Are we ever permitted to rebuke them?
Why, yes. Rebuking though is not the same as not forgiving. A lot of what the prophets did was rebuke those they addressed. Some, like Jeremiah, did so through their tears. Christ rebuked plenty of folks. Rebuking is, or at least can be, a way to call people to repentance by telling them they need to repent.
But when dealing with people who display the fruit of depravity, fruit associated with having been turned over to depraved minds, rebuking them can also serve the purpose about helping to warn others of their spiritual condition. Christ did this when He rebuked pharisees and scribes and in that context warned others about their saying and not doing. We should forgive such persons when they do us wrong, it is true, but that doesn’t translate into continued fellowship with them as if they were Christians.

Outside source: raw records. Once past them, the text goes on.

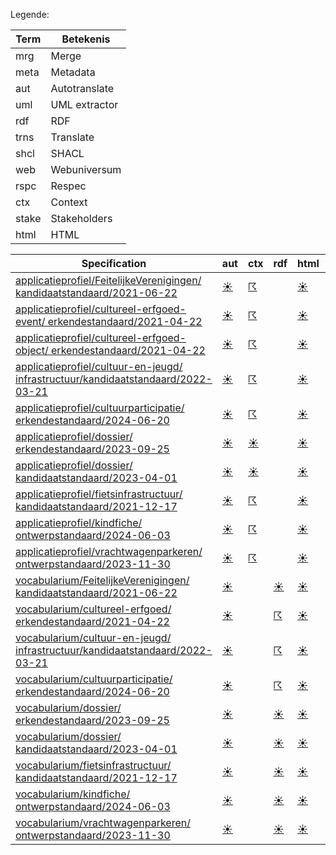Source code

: Legende:

| Term | Betekenis |
| --- | --- |
| mrg | Merge |
| meta | Metadata |
| aut | Autotranslate |
| uml | UML extractor |
| rdf | RDF |
| trns | Translate |
| shcl | SHACL |
| web | Webuniversum |
| rspc | Respec |
| ctx | Context |
| stake | Stakeholders |
| html | HTML |

| Specification | aut | ctx | rdf | html | rspc | shcl | web | uml | mrg | trns | meta | stake |
| --- | --- | --- | --- | --- | --- | --- | --- | --- | --- | --- | --- | --- |
| [applicatieprofiel/FeitelijkeVerenigingen/ kandidaatstandaard/2021-06-22](/report4/doc/applicatieprofiel/FeitelijkeVerenigingen/kandidaatstandaard/2021-06-22) | [&#9728;](/report4/doc/applicatieprofiel/FeitelijkeVerenigingen/kandidaatstandaard/2021-06-22/autotranslate.report.md)| [&#9736;](/report4/doc/applicatieprofiel/FeitelijkeVerenigingen/kandidaatstandaard/2021-06-22/generator-jsonld-context.report.md)| | [&#9728;](/report4/doc/applicatieprofiel/FeitelijkeVerenigingen/kandidaatstandaard/2021-06-22/generator-html.report.md)| [&#9728;](/report4/doc/applicatieprofiel/FeitelijkeVerenigingen/kandidaatstandaard/2021-06-22/generator-respec.report.md)| [&#9736;](/report4/doc/applicatieprofiel/FeitelijkeVerenigingen/kandidaatstandaard/2021-06-22/generator-shacl.report.md)| [&#9728;](/report4/doc/applicatieprofiel/FeitelijkeVerenigingen/kandidaatstandaard/2021-06-22/generator-webuniversum-json.report.md)| | [&#9728;](/report4/doc/applicatieprofiel/FeitelijkeVerenigingen/kandidaatstandaard/2021-06-22/merge.report.md)| [&#9729;](/report4/doc/applicatieprofiel/FeitelijkeVerenigingen/kandidaatstandaard/2021-06-22/translate.report.md)| [&#9728;](/report4/doc/applicatieprofiel/FeitelijkeVerenigingen/kandidaatstandaard/2021-06-22/metadata.report.md)| |
| [applicatieprofiel/cultureel-erfgoed-event/ erkendestandaard/2021-04-22](/report4/doc/applicatieprofiel/cultureel-erfgoed-event/erkendestandaard/2021-04-22) | [&#9728;](/report4/doc/applicatieprofiel/cultureel-erfgoed-event/erkendestandaard/2021-04-22/autotranslate.report.md)| [&#9736;](/report4/doc/applicatieprofiel/cultureel-erfgoed-event/erkendestandaard/2021-04-22/generator-jsonld-context.report.md)| | [&#9728;](/report4/doc/applicatieprofiel/cultureel-erfgoed-event/erkendestandaard/2021-04-22/generator-html.report.md)| [&#9736;](/report4/doc/applicatieprofiel/cultureel-erfgoed-event/erkendestandaard/2021-04-22/generator-respec.report.md)| [&#9736;](/report4/doc/applicatieprofiel/cultureel-erfgoed-event/erkendestandaard/2021-04-22/generator-shacl.report.md)| [&#9728;](/report4/doc/applicatieprofiel/cultureel-erfgoed-event/erkendestandaard/2021-04-22/generator-webuniversum-json.report.md)| | [&#9728;](/report4/doc/applicatieprofiel/cultureel-erfgoed-event/erkendestandaard/2021-04-22/merge.report.md)| [&#9729;](/report4/doc/applicatieprofiel/cultureel-erfgoed-event/erkendestandaard/2021-04-22/translate.report.md)| [&#9728;](/report4/doc/applicatieprofiel/cultureel-erfgoed-event/erkendestandaard/2021-04-22/metadata.report.md)| |
| [applicatieprofiel/cultureel-erfgoed-object/ erkendestandaard/2021-04-22](/report4/doc/applicatieprofiel/cultureel-erfgoed-object/erkendestandaard/2021-04-22) | [&#9728;](/report4/doc/applicatieprofiel/cultureel-erfgoed-object/erkendestandaard/2021-04-22/autotranslate.report.md)| [&#9736;](/report4/doc/applicatieprofiel/cultureel-erfgoed-object/erkendestandaard/2021-04-22/generator-jsonld-context.report.md)| | [&#9728;](/report4/doc/applicatieprofiel/cultureel-erfgoed-object/erkendestandaard/2021-04-22/generator-html.report.md)| [&#9736;](/report4/doc/applicatieprofiel/cultureel-erfgoed-object/erkendestandaard/2021-04-22/generator-respec.report.md)| [&#9728;](/report4/doc/applicatieprofiel/cultureel-erfgoed-object/erkendestandaard/2021-04-22/generator-shacl.report.md)| [&#9728;](/report4/doc/applicatieprofiel/cultureel-erfgoed-object/erkendestandaard/2021-04-22/generator-webuniversum-json.report.md)| | [&#9728;](/report4/doc/applicatieprofiel/cultureel-erfgoed-object/erkendestandaard/2021-04-22/merge.report.md)| [&#9729;](/report4/doc/applicatieprofiel/cultureel-erfgoed-object/erkendestandaard/2021-04-22/translate.report.md)| [&#9728;](/report4/doc/applicatieprofiel/cultureel-erfgoed-object/erkendestandaard/2021-04-22/metadata.report.md)| |
| [applicatieprofiel/cultuur-en-jeugd/ infrastructuur/kandidaatstandaard/2022-03-21](/report4/doc/applicatieprofiel/cultuur-en-jeugd/infrastructuur/kandidaatstandaard/2022-03-21) | [&#9728;](/report4/doc/applicatieprofiel/cultuur-en-jeugd/infrastructuur/kandidaatstandaard/2022-03-21/autotranslate.report.md)| [&#9736;](/report4/doc/applicatieprofiel/cultuur-en-jeugd/infrastructuur/kandidaatstandaard/2022-03-21/generator-jsonld-context.report.md)| | [&#9728;](/report4/doc/applicatieprofiel/cultuur-en-jeugd/infrastructuur/kandidaatstandaard/2022-03-21/generator-html.report.md)| [&#9736;](/report4/doc/applicatieprofiel/cultuur-en-jeugd/infrastructuur/kandidaatstandaard/2022-03-21/generator-respec.report.md)| [&#9736;](/report4/doc/applicatieprofiel/cultuur-en-jeugd/infrastructuur/kandidaatstandaard/2022-03-21/generator-shacl.report.md)| [&#9728;](/report4/doc/applicatieprofiel/cultuur-en-jeugd/infrastructuur/kandidaatstandaard/2022-03-21/generator-webuniversum-json.report.md)| | [&#9728;](/report4/doc/applicatieprofiel/cultuur-en-jeugd/infrastructuur/kandidaatstandaard/2022-03-21/merge.report.md)| [&#9729;](/report4/doc/applicatieprofiel/cultuur-en-jeugd/infrastructuur/kandidaatstandaard/2022-03-21/translate.report.md)| [&#9728;](/report4/doc/applicatieprofiel/cultuur-en-jeugd/infrastructuur/kandidaatstandaard/2022-03-21/metadata.report.md)| |
| [applicatieprofiel/cultuurparticipatie/ erkendestandaard/2024-06-20](/report4/doc/applicatieprofiel/cultuurparticipatie/erkendestandaard/2024-06-20) | [&#9728;](/report4/doc/applicatieprofiel/cultuurparticipatie/erkendestandaard/2024-06-20/autotranslate.report.md)| [&#9736;](/report4/doc/applicatieprofiel/cultuurparticipatie/erkendestandaard/2024-06-20/generator-jsonld-context.report.md)| | [&#9728;](/report4/doc/applicatieprofiel/cultuurparticipatie/erkendestandaard/2024-06-20/generator-html.report.md)| [&#9728;](/report4/doc/applicatieprofiel/cultuurparticipatie/erkendestandaard/2024-06-20/generator-respec.report.md)| [&#9736;](/report4/doc/applicatieprofiel/cultuurparticipatie/erkendestandaard/2024-06-20/generator-shacl.report.md)| [&#9728;](/report4/doc/applicatieprofiel/cultuurparticipatie/erkendestandaard/2024-06-20/generator-webuniversum-json.report.md)| | [&#9728;](/report4/doc/applicatieprofiel/cultuurparticipatie/erkendestandaard/2024-06-20/merge.report.md)| [&#9729;](/report4/doc/applicatieprofiel/cultuurparticipatie/erkendestandaard/2024-06-20/translate.report.md)| [&#9728;](/report4/doc/applicatieprofiel/cultuurparticipatie/erkendestandaard/2024-06-20/metadata.report.md)| |
| [applicatieprofiel/dossier/ erkendestandaard/2023-09-25](/report4/doc/applicatieprofiel/dossier/erkendestandaard/2023-09-25) | [&#9728;](/report4/doc/applicatieprofiel/dossier/erkendestandaard/2023-09-25/autotranslate.report.md)| [&#9728;](/report4/doc/applicatieprofiel/dossier/erkendestandaard/2023-09-25/generator-jsonld-context.report.md)| | [&#9728;](/report4/doc/applicatieprofiel/dossier/erkendestandaard/2023-09-25/generator-html.report.md)| [&#9728;](/report4/doc/applicatieprofiel/dossier/erkendestandaard/2023-09-25/generator-respec.report.md)| [&#9728;](/report4/doc/applicatieprofiel/dossier/erkendestandaard/2023-09-25/generator-shacl.report.md)| [&#9728;](/report4/doc/applicatieprofiel/dossier/erkendestandaard/2023-09-25/generator-webuniversum-json.report.md)| | [&#9728;](/report4/doc/applicatieprofiel/dossier/erkendestandaard/2023-09-25/merge.report.md)| [&#9729;](/report4/doc/applicatieprofiel/dossier/erkendestandaard/2023-09-25/translate.report.md)| [&#9728;](/report4/doc/applicatieprofiel/dossier/erkendestandaard/2023-09-25/metadata.report.md)| |
| [applicatieprofiel/dossier/ kandidaatstandaard/2023-04-01](/report4/doc/applicatieprofiel/dossier/kandidaatstandaard/2023-04-01) | [&#9728;](/report4/doc/applicatieprofiel/dossier/kandidaatstandaard/2023-04-01/autotranslate.report.md)| [&#9728;](/report4/doc/applicatieprofiel/dossier/kandidaatstandaard/2023-04-01/generator-jsonld-context.report.md)| | [&#9728;](/report4/doc/applicatieprofiel/dossier/kandidaatstandaard/2023-04-01/generator-html.report.md)| [&#9728;](/report4/doc/applicatieprofiel/dossier/kandidaatstandaard/2023-04-01/generator-respec.report.md)| [&#9728;](/report4/doc/applicatieprofiel/dossier/kandidaatstandaard/2023-04-01/generator-shacl.report.md)| [&#9728;](/report4/doc/applicatieprofiel/dossier/kandidaatstandaard/2023-04-01/generator-webuniversum-json.report.md)| | [&#9728;](/report4/doc/applicatieprofiel/dossier/kandidaatstandaard/2023-04-01/merge.report.md)| [&#9729;](/report4/doc/applicatieprofiel/dossier/kandidaatstandaard/2023-04-01/translate.report.md)| [&#9728;](/report4/doc/applicatieprofiel/dossier/kandidaatstandaard/2023-04-01/metadata.report.md)| |
| [applicatieprofiel/fietsinfrastructuur/ kandidaatstandaard/2021-12-17](/report4/doc/applicatieprofiel/fietsinfrastructuur/kandidaatstandaard/2021-12-17) | [&#9728;](/report4/doc/applicatieprofiel/fietsinfrastructuur/kandidaatstandaard/2021-12-17/autotranslate.report.md)| [&#9736;](/report4/doc/applicatieprofiel/fietsinfrastructuur/kandidaatstandaard/2021-12-17/generator-jsonld-context.report.md)| | [&#9728;](/report4/doc/applicatieprofiel/fietsinfrastructuur/kandidaatstandaard/2021-12-17/generator-html.report.md)| [&#9728;](/report4/doc/applicatieprofiel/fietsinfrastructuur/kandidaatstandaard/2021-12-17/generator-respec.report.md)| [&#9728;](/report4/doc/applicatieprofiel/fietsinfrastructuur/kandidaatstandaard/2021-12-17/generator-shacl.report.md)| [&#9728;](/report4/doc/applicatieprofiel/fietsinfrastructuur/kandidaatstandaard/2021-12-17/generator-webuniversum-json.report.md)| | [&#9728;](/report4/doc/applicatieprofiel/fietsinfrastructuur/kandidaatstandaard/2021-12-17/merge.report.md)| [&#9729;](/report4/doc/applicatieprofiel/fietsinfrastructuur/kandidaatstandaard/2021-12-17/translate.report.md)| [&#9728;](/report4/doc/applicatieprofiel/fietsinfrastructuur/kandidaatstandaard/2021-12-17/metadata.report.md)| |
| [applicatieprofiel/kindfiche/ ontwerpstandaard/2024-06-03](/report4/doc/applicatieprofiel/kindfiche/ontwerpstandaard/2024-06-03) | [&#9728;](/report4/doc/applicatieprofiel/kindfiche/ontwerpstandaard/2024-06-03/autotranslate.report.md)| [&#9736;](/report4/doc/applicatieprofiel/kindfiche/ontwerpstandaard/2024-06-03/generator-jsonld-context.report.md)| | [&#9728;](/report4/doc/applicatieprofiel/kindfiche/ontwerpstandaard/2024-06-03/generator-html.report.md)| [&#9736;](/report4/doc/applicatieprofiel/kindfiche/ontwerpstandaard/2024-06-03/generator-respec.report.md)| [&#9736;](/report4/doc/applicatieprofiel/kindfiche/ontwerpstandaard/2024-06-03/generator-shacl.report.md)| [&#9728;](/report4/doc/applicatieprofiel/kindfiche/ontwerpstandaard/2024-06-03/generator-webuniversum-json.report.md)| | [&#9728;](/report4/doc/applicatieprofiel/kindfiche/ontwerpstandaard/2024-06-03/merge.report.md)| [&#9729;](/report4/doc/applicatieprofiel/kindfiche/ontwerpstandaard/2024-06-03/translate.report.md)| [&#9728;](/report4/doc/applicatieprofiel/kindfiche/ontwerpstandaard/2024-06-03/metadata.report.md)| |
| [applicatieprofiel/vrachtwagenparkeren/ ontwerpstandaard/2023-11-30](/report4/doc/applicatieprofiel/vrachtwagenparkeren/ontwerpstandaard/2023-11-30) | [&#9728;](/report4/doc/applicatieprofiel/vrachtwagenparkeren/ontwerpstandaard/2023-11-30/autotranslate.report.md)| [&#9736;](/report4/doc/applicatieprofiel/vrachtwagenparkeren/ontwerpstandaard/2023-11-30/generator-jsonld-context.report.md)| | [&#9728;](/report4/doc/applicatieprofiel/vrachtwagenparkeren/ontwerpstandaard/2023-11-30/generator-html.report.md)| [&#9736;](/report4/doc/applicatieprofiel/vrachtwagenparkeren/ontwerpstandaard/2023-11-30/generator-respec.report.md)| [&#9736;](/report4/doc/applicatieprofiel/vrachtwagenparkeren/ontwerpstandaard/2023-11-30/generator-shacl.report.md)| [&#9728;](/report4/doc/applicatieprofiel/vrachtwagenparkeren/ontwerpstandaard/2023-11-30/generator-webuniversum-json.report.md)| | [&#9728;](/report4/doc/applicatieprofiel/vrachtwagenparkeren/ontwerpstandaard/2023-11-30/merge.report.md)| [&#9729;](/report4/doc/applicatieprofiel/vrachtwagenparkeren/ontwerpstandaard/2023-11-30/translate.report.md)| [&#9729;](/report4/doc/applicatieprofiel/vrachtwagenparkeren/ontwerpstandaard/2023-11-30/metadata.report.md)| |
| [vocabularium/FeitelijkeVerenigingen/ kandidaatstandaard/2021-06-22](/report4/doc/vocabularium/FeitelijkeVerenigingen/kandidaatstandaard/2021-06-22) | [&#9728;](/report4/doc/vocabularium/FeitelijkeVerenigingen/kandidaatstandaard/2021-06-22/autotranslate.report.md)| | [&#9728;](/report4/doc/vocabularium/FeitelijkeVerenigingen/kandidaatstandaard/2021-06-22/generator-rdf.report.md)| [&#9728;](/report4/doc/vocabularium/FeitelijkeVerenigingen/kandidaatstandaard/2021-06-22/generator-html.report.md)| [&#9728;](/report4/doc/vocabularium/FeitelijkeVerenigingen/kandidaatstandaard/2021-06-22/generator-respec.report.md)| | [&#9728;](/report4/doc/vocabularium/FeitelijkeVerenigingen/kandidaatstandaard/2021-06-22/generator-webuniversum-json.report.md)| | [&#9728;](/report4/doc/vocabularium/FeitelijkeVerenigingen/kandidaatstandaard/2021-06-22/merge.report.md)| [&#9729;](/report4/doc/vocabularium/FeitelijkeVerenigingen/kandidaatstandaard/2021-06-22/translate.report.md)| [&#9728;](/report4/doc/vocabularium/FeitelijkeVerenigingen/kandidaatstandaard/2021-06-22/metadata.report.md)| |
| [vocabularium/cultureel-erfgoed/ erkendestandaard/2021-04-22](/report4/doc/vocabularium/cultureel-erfgoed/erkendestandaard/2021-04-22) | [&#9728;](/report4/doc/vocabularium/cultureel-erfgoed/erkendestandaard/2021-04-22/autotranslate.report.md)| | [&#9736;](/report4/doc/vocabularium/cultureel-erfgoed/erkendestandaard/2021-04-22/generator-rdf.report.md)| [&#9728;](/report4/doc/vocabularium/cultureel-erfgoed/erkendestandaard/2021-04-22/generator-html.report.md)| [&#9728;](/report4/doc/vocabularium/cultureel-erfgoed/erkendestandaard/2021-04-22/generator-respec.report.md)| | [&#9728;](/report4/doc/vocabularium/cultureel-erfgoed/erkendestandaard/2021-04-22/generator-webuniversum-json.report.md)| | [&#9728;](/report4/doc/vocabularium/cultureel-erfgoed/erkendestandaard/2021-04-22/merge.report.md)| [&#9729;](/report4/doc/vocabularium/cultureel-erfgoed/erkendestandaard/2021-04-22/translate.report.md)| [&#9728;](/report4/doc/vocabularium/cultureel-erfgoed/erkendestandaard/2021-04-22/metadata.report.md)| |
| [vocabularium/cultuur-en-jeugd/ infrastructuur/kandidaatstandaard/2022-03-21](/report4/doc/vocabularium/cultuur-en-jeugd/infrastructuur/kandidaatstandaard/2022-03-21) | [&#9728;](/report4/doc/vocabularium/cultuur-en-jeugd/infrastructuur/kandidaatstandaard/2022-03-21/autotranslate.report.md)| | [&#9736;](/report4/doc/vocabularium/cultuur-en-jeugd/infrastructuur/kandidaatstandaard/2022-03-21/generator-rdf.report.md)| [&#9728;](/report4/doc/vocabularium/cultuur-en-jeugd/infrastructuur/kandidaatstandaard/2022-03-21/generator-html.report.md)| [&#9728;](/report4/doc/vocabularium/cultuur-en-jeugd/infrastructuur/kandidaatstandaard/2022-03-21/generator-respec.report.md)| | [&#9728;](/report4/doc/vocabularium/cultuur-en-jeugd/infrastructuur/kandidaatstandaard/2022-03-21/generator-webuniversum-json.report.md)| | [&#9728;](/report4/doc/vocabularium/cultuur-en-jeugd/infrastructuur/kandidaatstandaard/2022-03-21/merge.report.md)| [&#9729;](/report4/doc/vocabularium/cultuur-en-jeugd/infrastructuur/kandidaatstandaard/2022-03-21/translate.report.md)| [&#9728;](/report4/doc/vocabularium/cultuur-en-jeugd/infrastructuur/kandidaatstandaard/2022-03-21/metadata.report.md)| |
| [vocabularium/cultuurparticipatie/ erkendestandaard/2024-06-20](/report4/doc/vocabularium/cultuurparticipatie/erkendestandaard/2024-06-20) | [&#9728;](/report4/doc/vocabularium/cultuurparticipatie/erkendestandaard/2024-06-20/autotranslate.report.md)| | [&#9736;](/report4/doc/vocabularium/cultuurparticipatie/erkendestandaard/2024-06-20/generator-rdf.report.md)| [&#9728;](/report4/doc/vocabularium/cultuurparticipatie/erkendestandaard/2024-06-20/generator-html.report.md)| [&#9728;](/report4/doc/vocabularium/cultuurparticipatie/erkendestandaard/2024-06-20/generator-respec.report.md)| | [&#9728;](/report4/doc/vocabularium/cultuurparticipatie/erkendestandaard/2024-06-20/generator-webuniversum-json.report.md)| | [&#9728;](/report4/doc/vocabularium/cultuurparticipatie/erkendestandaard/2024-06-20/merge.report.md)| [&#9729;](/report4/doc/vocabularium/cultuurparticipatie/erkendestandaard/2024-06-20/translate.report.md)| [&#9728;](/report4/doc/vocabularium/cultuurparticipatie/erkendestandaard/2024-06-20/metadata.report.md)| |
| [vocabularium/dossier/ erkendestandaard/2023-09-25](/report4/doc/vocabularium/dossier/erkendestandaard/2023-09-25) | [&#9728;](/report4/doc/vocabularium/dossier/erkendestandaard/2023-09-25/autotranslate.report.md)| | [&#9728;](/report4/doc/vocabularium/dossier/erkendestandaard/2023-09-25/generator-rdf.report.md)| [&#9728;](/report4/doc/vocabularium/dossier/erkendestandaard/2023-09-25/generator-html.report.md)| [&#9728;](/report4/doc/vocabularium/dossier/erkendestandaard/2023-09-25/generator-respec.report.md)| | [&#9728;](/report4/doc/vocabularium/dossier/erkendestandaard/2023-09-25/generator-webuniversum-json.report.md)| | [&#9728;](/report4/doc/vocabularium/dossier/erkendestandaard/2023-09-25/merge.report.md)| [&#9729;](/report4/doc/vocabularium/dossier/erkendestandaard/2023-09-25/translate.report.md)| [&#9728;](/report4/doc/vocabularium/dossier/erkendestandaard/2023-09-25/metadata.report.md)| |
| [vocabularium/dossier/ kandidaatstandaard/2023-04-01](/report4/doc/vocabularium/dossier/kandidaatstandaard/2023-04-01) | [&#9728;](/report4/doc/vocabularium/dossier/kandidaatstandaard/2023-04-01/autotranslate.report.md)| | [&#9728;](/report4/doc/vocabularium/dossier/kandidaatstandaard/2023-04-01/generator-rdf.report.md)| [&#9728;](/report4/doc/vocabularium/dossier/kandidaatstandaard/2023-04-01/generator-html.report.md)| [&#9728;](/report4/doc/vocabularium/dossier/kandidaatstandaard/2023-04-01/generator-respec.report.md)| | [&#9728;](/report4/doc/vocabularium/dossier/kandidaatstandaard/2023-04-01/generator-webuniversum-json.report.md)| | [&#9728;](/report4/doc/vocabularium/dossier/kandidaatstandaard/2023-04-01/merge.report.md)| [&#9729;](/report4/doc/vocabularium/dossier/kandidaatstandaard/2023-04-01/translate.report.md)| [&#9728;](/report4/doc/vocabularium/dossier/kandidaatstandaard/2023-04-01/metadata.report.md)| |
| [vocabularium/fietsinfrastructuur/ kandidaatstandaard/2021-12-17](/report4/doc/vocabularium/fietsinfrastructuur/kandidaatstandaard/2021-12-17) | [&#9728;](/report4/doc/vocabularium/fietsinfrastructuur/kandidaatstandaard/2021-12-17/autotranslate.report.md)| | [&#9728;](/report4/doc/vocabularium/fietsinfrastructuur/kandidaatstandaard/2021-12-17/generator-rdf.report.md)| [&#9728;](/report4/doc/vocabularium/fietsinfrastructuur/kandidaatstandaard/2021-12-17/generator-html.report.md)| [&#9728;](/report4/doc/vocabularium/fietsinfrastructuur/kandidaatstandaard/2021-12-17/generator-respec.report.md)| | [&#9728;](/report4/doc/vocabularium/fietsinfrastructuur/kandidaatstandaard/2021-12-17/generator-webuniversum-json.report.md)| | [&#9728;](/report4/doc/vocabularium/fietsinfrastructuur/kandidaatstandaard/2021-12-17/merge.report.md)| [&#9729;](/report4/doc/vocabularium/fietsinfrastructuur/kandidaatstandaard/2021-12-17/translate.report.md)| [&#9728;](/report4/doc/vocabularium/fietsinfrastructuur/kandidaatstandaard/2021-12-17/metadata.report.md)| |
| [vocabularium/kindfiche/ ontwerpstandaard/2024-06-03](/report4/doc/vocabularium/kindfiche/ontwerpstandaard/2024-06-03) | [&#9728;](/report4/doc/vocabularium/kindfiche/ontwerpstandaard/2024-06-03/autotranslate.report.md)| | [&#9728;](/report4/doc/vocabularium/kindfiche/ontwerpstandaard/2024-06-03/generator-rdf.report.md)| [&#9728;](/report4/doc/vocabularium/kindfiche/ontwerpstandaard/2024-06-03/generator-html.report.md)| [&#9728;](/report4/doc/vocabularium/kindfiche/ontwerpstandaard/2024-06-03/generator-respec.report.md)| | [&#9728;](/report4/doc/vocabularium/kindfiche/ontwerpstandaard/2024-06-03/generator-webuniversum-json.report.md)| | [&#9728;](/report4/doc/vocabularium/kindfiche/ontwerpstandaard/2024-06-03/merge.report.md)| [&#9729;](/report4/doc/vocabularium/kindfiche/ontwerpstandaard/2024-06-03/translate.report.md)| [&#9728;](/report4/doc/vocabularium/kindfiche/ontwerpstandaard/2024-06-03/metadata.report.md)| |
| [vocabularium/vrachtwagenparkeren/ ontwerpstandaard/2023-11-30](/report4/doc/vocabularium/vrachtwagenparkeren/ontwerpstandaard/2023-11-30) | [&#9728;](/report4/doc/vocabularium/vrachtwagenparkeren/ontwerpstandaard/2023-11-30/autotranslate.report.md)| | [&#9728;](/report4/doc/vocabularium/vrachtwagenparkeren/ontwerpstandaard/2023-11-30/generator-rdf.report.md)| [&#9728;](/report4/doc/vocabularium/vrachtwagenparkeren/ontwerpstandaard/2023-11-30/generator-html.report.md)| [&#9728;](/report4/doc/vocabularium/vrachtwagenparkeren/ontwerpstandaard/2023-11-30/generator-respec.report.md)| | [&#9728;](/report4/doc/vocabularium/vrachtwagenparkeren/ontwerpstandaard/2023-11-30/generator-webuniversum-json.report.md)| | [&#9728;](/report4/doc/vocabularium/vrachtwagenparkeren/ontwerpstandaard/2023-11-30/merge.report.md)| [&#9729;](/report4/doc/vocabularium/vrachtwagenparkeren/ontwerpstandaard/2023-11-30/translate.report.md)| [&#9729;](/report4/doc/vocabularium/vrachtwagenparkeren/ontwerpstandaard/2023-11-30/metadata.report.md)| |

I believe Paul was clear that when repentance happens, though someone who has the proverbial smell of fire clinging to them, there there should be fellowship. Even if a fellowship filled with concern for what they may yet be bringing with them from their previous life romping in some burning cesspool of sin.
A big problem, not just with our society but all of them (mileage varies), comes when believers compromise and people are let into fellowship though openly unrepentant. I occasionally paraphrase a classic hymn to speak about these, writing: “Just as I am, I’m changing not. How dare you say my soul has spots! I’m okay with me, and that’s enough. Lamb of God I’ll come, but only as I am.’
Rather than compromise we should call people to their knees, not to their proverbial Lazy-Boy recliners.
As for the laws of a nation, at least these days, they do not try to rebuke folks for their better that way ... probably should since secularism easily enables the worst in men ... but they can still be within the Lords will, even for the death penalty.